Отец наблюдал за мной и, поняв, что я задумала, затянул красивую песню своим глубоким голосом, шедшим из самой души. В ней слышалась свобода, сила, красота.
Далека дорога твоя,
Далека, дика и пустынна.
Эта даль и глушь
Не для слабых душ.
Далека дорога твоя.
Позади уже полпути,
Впереди ещё полдороги.
Так помолись богам,
Сколько есть их там.
Впереди ещё полпути
Наши предки были индейцами. Я много знала об их обычаях. Знала песни, предания, обряды.
Я стянула тонкую гибкую ветку в круг, обвила её яркой нитью. И стала плести внутри круга паутину, шепотом повторяя за отцом слова песни.
– Эйли, что делаешь? – пройдоха Йен сидел рядом и внимательно смотрел за движением нити.
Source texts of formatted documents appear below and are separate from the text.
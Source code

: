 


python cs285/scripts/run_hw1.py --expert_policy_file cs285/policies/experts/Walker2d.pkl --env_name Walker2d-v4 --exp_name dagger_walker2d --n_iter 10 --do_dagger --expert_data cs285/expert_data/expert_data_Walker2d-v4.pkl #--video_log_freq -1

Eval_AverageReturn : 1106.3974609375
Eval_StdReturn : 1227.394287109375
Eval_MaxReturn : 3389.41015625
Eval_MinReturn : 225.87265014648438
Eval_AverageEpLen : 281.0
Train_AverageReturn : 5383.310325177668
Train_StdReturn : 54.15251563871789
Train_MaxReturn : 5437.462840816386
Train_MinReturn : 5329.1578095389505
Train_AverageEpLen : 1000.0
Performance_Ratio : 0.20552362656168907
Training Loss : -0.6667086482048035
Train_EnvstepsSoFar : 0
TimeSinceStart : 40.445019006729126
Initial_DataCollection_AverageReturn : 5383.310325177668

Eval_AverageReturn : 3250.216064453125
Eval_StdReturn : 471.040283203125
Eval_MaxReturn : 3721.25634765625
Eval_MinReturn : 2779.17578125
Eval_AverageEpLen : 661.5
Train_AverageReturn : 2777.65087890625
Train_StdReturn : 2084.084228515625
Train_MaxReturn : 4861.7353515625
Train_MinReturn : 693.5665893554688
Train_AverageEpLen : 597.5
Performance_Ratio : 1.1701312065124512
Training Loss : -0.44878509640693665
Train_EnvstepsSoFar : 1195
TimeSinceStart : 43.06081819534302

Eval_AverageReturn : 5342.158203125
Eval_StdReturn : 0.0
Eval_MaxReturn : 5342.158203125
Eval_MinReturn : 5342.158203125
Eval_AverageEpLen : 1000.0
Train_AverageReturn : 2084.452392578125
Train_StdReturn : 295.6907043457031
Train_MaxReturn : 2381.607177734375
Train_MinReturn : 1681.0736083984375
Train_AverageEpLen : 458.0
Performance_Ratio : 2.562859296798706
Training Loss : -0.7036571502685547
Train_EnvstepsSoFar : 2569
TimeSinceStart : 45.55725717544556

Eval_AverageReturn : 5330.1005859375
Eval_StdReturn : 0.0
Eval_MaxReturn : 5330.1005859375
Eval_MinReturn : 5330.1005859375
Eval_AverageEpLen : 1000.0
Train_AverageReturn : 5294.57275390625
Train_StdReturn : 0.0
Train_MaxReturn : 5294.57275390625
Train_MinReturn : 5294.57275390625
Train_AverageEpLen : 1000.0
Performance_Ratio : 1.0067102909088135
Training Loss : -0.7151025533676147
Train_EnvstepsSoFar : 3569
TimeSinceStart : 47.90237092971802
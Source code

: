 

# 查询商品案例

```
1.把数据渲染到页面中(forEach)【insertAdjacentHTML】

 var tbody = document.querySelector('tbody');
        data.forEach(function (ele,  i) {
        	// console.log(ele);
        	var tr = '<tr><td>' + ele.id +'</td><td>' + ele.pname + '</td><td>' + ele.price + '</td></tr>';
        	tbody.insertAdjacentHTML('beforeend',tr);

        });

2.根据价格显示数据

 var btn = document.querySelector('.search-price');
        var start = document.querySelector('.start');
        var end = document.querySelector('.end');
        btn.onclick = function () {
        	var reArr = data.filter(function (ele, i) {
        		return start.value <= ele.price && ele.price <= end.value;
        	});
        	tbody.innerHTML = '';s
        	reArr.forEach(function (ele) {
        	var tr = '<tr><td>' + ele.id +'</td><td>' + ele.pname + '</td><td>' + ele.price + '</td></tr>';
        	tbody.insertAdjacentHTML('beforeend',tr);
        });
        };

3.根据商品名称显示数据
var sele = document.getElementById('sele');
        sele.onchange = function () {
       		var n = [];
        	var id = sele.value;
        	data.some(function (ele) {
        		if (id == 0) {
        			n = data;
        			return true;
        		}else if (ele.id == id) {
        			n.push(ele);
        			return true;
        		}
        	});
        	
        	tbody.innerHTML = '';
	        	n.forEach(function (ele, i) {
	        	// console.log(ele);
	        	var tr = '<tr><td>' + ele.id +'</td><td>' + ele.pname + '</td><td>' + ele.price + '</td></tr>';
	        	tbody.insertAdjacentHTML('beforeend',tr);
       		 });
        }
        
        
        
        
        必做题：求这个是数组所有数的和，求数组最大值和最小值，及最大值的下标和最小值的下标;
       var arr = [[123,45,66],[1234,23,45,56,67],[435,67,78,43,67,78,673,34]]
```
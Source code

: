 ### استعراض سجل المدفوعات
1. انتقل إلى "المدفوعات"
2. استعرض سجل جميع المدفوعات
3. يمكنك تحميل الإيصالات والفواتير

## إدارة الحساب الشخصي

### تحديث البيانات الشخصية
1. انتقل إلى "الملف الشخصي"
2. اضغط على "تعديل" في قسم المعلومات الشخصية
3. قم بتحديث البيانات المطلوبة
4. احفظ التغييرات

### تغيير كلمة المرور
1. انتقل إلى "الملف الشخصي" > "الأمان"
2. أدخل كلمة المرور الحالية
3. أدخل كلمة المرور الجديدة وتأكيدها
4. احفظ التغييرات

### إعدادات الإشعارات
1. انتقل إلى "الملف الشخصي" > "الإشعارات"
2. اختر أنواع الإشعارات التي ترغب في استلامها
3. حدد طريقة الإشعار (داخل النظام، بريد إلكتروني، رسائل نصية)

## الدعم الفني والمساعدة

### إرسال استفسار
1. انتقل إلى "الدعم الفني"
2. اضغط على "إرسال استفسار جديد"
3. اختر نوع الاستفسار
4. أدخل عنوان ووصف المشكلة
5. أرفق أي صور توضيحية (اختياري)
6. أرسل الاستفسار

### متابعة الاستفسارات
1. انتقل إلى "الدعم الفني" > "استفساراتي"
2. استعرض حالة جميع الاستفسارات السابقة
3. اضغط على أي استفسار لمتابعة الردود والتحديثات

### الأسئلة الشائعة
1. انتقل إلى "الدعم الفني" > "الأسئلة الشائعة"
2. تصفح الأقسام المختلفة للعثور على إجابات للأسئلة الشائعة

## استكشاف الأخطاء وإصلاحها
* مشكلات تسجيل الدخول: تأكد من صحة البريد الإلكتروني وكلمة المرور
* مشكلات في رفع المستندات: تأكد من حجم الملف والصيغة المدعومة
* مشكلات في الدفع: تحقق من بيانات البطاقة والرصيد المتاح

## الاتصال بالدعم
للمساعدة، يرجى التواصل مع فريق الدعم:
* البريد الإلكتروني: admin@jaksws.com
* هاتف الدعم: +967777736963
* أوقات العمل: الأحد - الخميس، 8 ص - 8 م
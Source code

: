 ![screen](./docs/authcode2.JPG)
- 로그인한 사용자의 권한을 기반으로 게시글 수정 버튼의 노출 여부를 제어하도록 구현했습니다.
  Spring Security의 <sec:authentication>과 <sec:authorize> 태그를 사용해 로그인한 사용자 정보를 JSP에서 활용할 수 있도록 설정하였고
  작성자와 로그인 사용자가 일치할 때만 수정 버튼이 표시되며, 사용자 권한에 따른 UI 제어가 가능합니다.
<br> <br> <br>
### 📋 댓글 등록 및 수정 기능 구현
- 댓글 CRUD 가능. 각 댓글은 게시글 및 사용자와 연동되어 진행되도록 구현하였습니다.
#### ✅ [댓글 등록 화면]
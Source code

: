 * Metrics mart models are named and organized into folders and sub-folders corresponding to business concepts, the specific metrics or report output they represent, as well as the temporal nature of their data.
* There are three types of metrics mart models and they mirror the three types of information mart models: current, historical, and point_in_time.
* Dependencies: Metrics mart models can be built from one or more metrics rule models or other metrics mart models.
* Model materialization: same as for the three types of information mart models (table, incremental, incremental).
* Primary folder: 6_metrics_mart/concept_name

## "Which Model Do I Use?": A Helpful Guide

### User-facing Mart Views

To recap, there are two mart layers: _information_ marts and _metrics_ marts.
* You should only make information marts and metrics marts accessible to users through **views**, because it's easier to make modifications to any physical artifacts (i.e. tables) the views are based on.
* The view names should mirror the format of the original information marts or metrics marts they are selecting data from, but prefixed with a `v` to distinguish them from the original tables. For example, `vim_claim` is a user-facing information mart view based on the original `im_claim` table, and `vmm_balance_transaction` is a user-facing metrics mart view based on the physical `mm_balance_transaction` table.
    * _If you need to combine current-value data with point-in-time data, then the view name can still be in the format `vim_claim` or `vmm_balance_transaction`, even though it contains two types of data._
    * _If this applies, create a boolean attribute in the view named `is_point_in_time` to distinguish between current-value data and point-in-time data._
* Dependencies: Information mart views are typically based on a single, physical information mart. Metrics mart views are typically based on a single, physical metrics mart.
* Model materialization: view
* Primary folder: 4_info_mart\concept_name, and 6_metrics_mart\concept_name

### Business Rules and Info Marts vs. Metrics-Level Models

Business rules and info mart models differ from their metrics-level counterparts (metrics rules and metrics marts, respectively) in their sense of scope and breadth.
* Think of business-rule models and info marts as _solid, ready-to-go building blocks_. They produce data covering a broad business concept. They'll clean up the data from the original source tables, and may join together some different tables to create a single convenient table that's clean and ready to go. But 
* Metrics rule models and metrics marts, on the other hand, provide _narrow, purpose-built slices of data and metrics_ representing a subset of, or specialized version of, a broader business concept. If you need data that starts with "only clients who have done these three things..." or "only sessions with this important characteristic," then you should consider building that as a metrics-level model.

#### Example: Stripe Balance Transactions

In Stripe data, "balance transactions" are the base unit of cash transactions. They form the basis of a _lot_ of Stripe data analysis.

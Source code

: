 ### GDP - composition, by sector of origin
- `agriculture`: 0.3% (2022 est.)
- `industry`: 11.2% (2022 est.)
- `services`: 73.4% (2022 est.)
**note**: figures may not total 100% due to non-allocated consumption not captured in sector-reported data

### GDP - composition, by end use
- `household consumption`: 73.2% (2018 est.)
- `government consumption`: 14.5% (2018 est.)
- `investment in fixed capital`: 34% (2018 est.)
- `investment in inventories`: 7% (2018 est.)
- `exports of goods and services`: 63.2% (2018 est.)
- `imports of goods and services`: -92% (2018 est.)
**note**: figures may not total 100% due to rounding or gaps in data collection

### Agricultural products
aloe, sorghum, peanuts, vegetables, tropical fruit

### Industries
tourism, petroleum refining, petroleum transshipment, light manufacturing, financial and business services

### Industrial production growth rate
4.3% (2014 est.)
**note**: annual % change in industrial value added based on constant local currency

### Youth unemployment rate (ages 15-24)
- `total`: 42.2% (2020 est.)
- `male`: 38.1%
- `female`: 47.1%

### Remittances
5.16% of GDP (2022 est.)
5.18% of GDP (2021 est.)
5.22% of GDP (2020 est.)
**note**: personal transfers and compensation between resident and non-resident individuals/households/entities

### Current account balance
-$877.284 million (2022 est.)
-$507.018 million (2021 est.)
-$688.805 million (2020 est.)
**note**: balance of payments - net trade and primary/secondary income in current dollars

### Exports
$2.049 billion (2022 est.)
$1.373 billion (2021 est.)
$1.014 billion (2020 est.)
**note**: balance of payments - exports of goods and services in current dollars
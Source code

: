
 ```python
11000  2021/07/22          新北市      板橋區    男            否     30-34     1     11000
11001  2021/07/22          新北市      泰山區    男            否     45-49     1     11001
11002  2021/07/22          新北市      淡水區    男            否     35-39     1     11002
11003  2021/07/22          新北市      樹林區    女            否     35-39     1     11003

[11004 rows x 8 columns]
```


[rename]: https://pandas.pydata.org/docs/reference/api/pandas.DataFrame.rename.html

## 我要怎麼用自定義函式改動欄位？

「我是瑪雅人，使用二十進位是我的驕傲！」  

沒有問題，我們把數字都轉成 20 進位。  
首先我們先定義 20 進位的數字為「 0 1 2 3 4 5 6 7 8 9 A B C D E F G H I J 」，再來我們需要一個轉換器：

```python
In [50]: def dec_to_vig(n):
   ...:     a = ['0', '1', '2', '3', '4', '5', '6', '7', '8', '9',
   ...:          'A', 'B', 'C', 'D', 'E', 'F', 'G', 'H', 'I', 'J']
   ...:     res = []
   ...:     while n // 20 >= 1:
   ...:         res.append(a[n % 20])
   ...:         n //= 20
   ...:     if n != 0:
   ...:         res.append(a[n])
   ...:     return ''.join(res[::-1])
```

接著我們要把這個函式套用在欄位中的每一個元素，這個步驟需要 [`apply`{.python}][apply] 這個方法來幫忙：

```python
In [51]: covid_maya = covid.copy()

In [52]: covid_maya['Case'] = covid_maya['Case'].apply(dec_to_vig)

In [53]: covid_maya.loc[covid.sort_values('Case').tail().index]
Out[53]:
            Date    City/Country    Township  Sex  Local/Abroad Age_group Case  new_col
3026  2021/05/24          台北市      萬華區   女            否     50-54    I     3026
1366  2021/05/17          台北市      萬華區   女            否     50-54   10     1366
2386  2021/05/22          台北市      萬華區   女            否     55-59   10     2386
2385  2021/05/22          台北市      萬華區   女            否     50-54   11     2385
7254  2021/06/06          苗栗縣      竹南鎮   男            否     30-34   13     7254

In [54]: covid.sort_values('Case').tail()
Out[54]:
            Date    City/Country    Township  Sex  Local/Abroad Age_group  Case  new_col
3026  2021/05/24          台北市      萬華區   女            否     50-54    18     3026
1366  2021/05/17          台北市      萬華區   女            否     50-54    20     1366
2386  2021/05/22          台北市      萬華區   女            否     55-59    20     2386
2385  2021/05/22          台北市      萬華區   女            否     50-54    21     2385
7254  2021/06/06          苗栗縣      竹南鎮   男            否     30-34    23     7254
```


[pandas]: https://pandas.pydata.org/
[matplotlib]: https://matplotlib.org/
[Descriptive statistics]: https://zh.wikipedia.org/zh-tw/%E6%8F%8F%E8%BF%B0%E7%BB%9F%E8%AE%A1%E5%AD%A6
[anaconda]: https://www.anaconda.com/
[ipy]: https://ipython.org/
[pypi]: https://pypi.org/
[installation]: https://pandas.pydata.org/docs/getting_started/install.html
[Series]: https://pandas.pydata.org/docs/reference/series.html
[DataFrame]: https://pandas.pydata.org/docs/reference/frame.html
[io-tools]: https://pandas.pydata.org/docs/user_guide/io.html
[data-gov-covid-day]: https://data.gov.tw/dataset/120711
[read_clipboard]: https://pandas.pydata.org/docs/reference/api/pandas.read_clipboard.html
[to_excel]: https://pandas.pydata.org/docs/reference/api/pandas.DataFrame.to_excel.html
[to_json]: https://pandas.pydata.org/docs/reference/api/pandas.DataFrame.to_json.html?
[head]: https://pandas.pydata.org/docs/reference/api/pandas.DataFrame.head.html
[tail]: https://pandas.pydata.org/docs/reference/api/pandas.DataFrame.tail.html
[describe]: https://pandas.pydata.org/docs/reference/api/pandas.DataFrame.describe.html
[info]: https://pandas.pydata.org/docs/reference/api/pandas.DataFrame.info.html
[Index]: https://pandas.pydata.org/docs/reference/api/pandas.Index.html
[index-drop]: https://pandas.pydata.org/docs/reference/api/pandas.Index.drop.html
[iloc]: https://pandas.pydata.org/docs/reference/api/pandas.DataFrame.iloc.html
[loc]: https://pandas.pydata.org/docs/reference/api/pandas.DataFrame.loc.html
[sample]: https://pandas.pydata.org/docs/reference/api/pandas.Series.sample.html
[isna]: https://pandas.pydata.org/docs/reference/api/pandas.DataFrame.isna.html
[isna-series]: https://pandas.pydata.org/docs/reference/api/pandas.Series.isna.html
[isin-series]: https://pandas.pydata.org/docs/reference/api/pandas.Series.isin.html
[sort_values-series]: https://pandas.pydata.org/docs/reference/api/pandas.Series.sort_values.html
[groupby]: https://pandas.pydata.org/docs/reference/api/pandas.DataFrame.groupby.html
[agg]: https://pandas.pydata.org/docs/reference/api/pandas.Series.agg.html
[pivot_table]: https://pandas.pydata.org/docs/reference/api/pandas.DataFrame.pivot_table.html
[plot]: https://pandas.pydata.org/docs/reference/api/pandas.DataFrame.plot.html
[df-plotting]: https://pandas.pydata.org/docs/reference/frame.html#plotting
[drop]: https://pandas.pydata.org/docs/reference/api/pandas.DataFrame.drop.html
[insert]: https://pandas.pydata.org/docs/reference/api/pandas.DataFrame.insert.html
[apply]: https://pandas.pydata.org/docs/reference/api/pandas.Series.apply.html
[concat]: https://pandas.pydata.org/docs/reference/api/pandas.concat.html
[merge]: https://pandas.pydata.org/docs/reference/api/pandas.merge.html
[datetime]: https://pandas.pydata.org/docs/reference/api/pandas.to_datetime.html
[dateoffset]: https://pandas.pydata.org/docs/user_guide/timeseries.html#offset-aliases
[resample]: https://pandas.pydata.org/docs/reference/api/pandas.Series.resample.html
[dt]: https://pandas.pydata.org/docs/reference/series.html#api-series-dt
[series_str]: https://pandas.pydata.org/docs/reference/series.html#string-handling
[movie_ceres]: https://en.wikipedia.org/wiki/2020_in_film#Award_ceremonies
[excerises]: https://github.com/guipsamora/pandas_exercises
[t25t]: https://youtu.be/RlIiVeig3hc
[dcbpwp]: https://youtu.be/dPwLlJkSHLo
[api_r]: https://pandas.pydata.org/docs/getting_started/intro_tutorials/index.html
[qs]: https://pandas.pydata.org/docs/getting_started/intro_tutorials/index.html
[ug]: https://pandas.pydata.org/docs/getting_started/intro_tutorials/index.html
Я и не заметила, когда он пришёл.
– Ловец снов. Он поможет тебе победить кошмары.
Мальчик с сомнением нахмурился.
– Как это?
– Повесишь его над своей кроватью. Плохие сны, подлетая к тебе, попадут в ловушку, запутаются в сети и исчезнут.
– Разве сны берутся не из головы?
– Не знаю, Йен. Зато знаю, что ловец помогает. Особенно, если его сделал для тебя близкий друг. Сегодня будешь спать спокойно.
Он вовлёкся в процесс, подсказывал, куда закрепить очередную ракушку, и потребовал повесить все перья, какие у меня были. Позже, когда всё было готово, Йен крепко обнял меня и побежал показывать амулет родителям. Я же поймала на себе одобрительную улыбку мамы и внимательный взгляд Айко.
За последние два дня мы не обменялись и парой слов. Такого не было ни разу в жизни. Сложно, годами находясь на не таком уж большом клочке земли с одними и теми же людьми, не общаться с кем-то из них. Особенно с тем, с кем ты рос, кому доверял, и кто в будущем должен был стать твоим мужем.
Ко мне подбежала стайка детей, наперебой они стали просить сделать и им такие же ловцы снов. Йен, извиняясь, пожал плечами, но сам светился гордостью. Именно для него амулет означал защиту, а не просто красивую вещицу. Я согласилась сплести такой же каждому, но предупредила, что на это потребуется время.